▸ **Exercise prompt**
Report every line of the records below that contains the word "what".

(Stored dataset items)
◆ ◆ ◆ ◆ ◆

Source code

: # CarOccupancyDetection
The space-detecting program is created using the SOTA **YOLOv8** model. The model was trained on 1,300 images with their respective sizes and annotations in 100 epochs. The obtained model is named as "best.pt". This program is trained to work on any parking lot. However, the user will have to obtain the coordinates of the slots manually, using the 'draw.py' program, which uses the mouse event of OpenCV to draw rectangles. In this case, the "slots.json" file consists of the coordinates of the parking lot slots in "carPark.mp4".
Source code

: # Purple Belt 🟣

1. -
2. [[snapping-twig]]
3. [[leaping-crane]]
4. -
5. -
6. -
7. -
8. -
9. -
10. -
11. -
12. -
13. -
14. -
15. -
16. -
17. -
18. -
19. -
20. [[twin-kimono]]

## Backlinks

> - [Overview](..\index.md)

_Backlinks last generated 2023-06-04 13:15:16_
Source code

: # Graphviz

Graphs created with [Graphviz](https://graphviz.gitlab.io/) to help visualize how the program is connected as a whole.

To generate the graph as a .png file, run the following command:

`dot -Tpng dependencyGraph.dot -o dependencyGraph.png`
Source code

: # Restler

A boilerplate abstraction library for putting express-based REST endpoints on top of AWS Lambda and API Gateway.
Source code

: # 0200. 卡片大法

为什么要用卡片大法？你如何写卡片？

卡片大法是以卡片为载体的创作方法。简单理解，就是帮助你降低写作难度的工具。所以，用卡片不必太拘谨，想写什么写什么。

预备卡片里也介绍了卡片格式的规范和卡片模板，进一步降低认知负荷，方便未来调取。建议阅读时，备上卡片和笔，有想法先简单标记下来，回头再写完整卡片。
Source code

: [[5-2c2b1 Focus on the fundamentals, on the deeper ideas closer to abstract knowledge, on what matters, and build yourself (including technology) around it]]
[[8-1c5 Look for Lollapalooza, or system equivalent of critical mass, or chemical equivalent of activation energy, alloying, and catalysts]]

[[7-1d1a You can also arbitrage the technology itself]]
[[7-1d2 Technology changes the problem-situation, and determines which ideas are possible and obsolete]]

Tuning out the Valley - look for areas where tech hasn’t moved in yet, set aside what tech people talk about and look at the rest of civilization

◆ ◆ ◆ ◆ ◆

▸ **Result of the task**
: [[5-2c2b1 Focus on the fundamentals, on the deeper ideas closer to abstract knowledge, on what matters, and build yourself (including technology) around it]]
Tuning out the Valley - look for areas where tech hasn’t moved in yet, set aside what tech people talk about and look at the rest of civilization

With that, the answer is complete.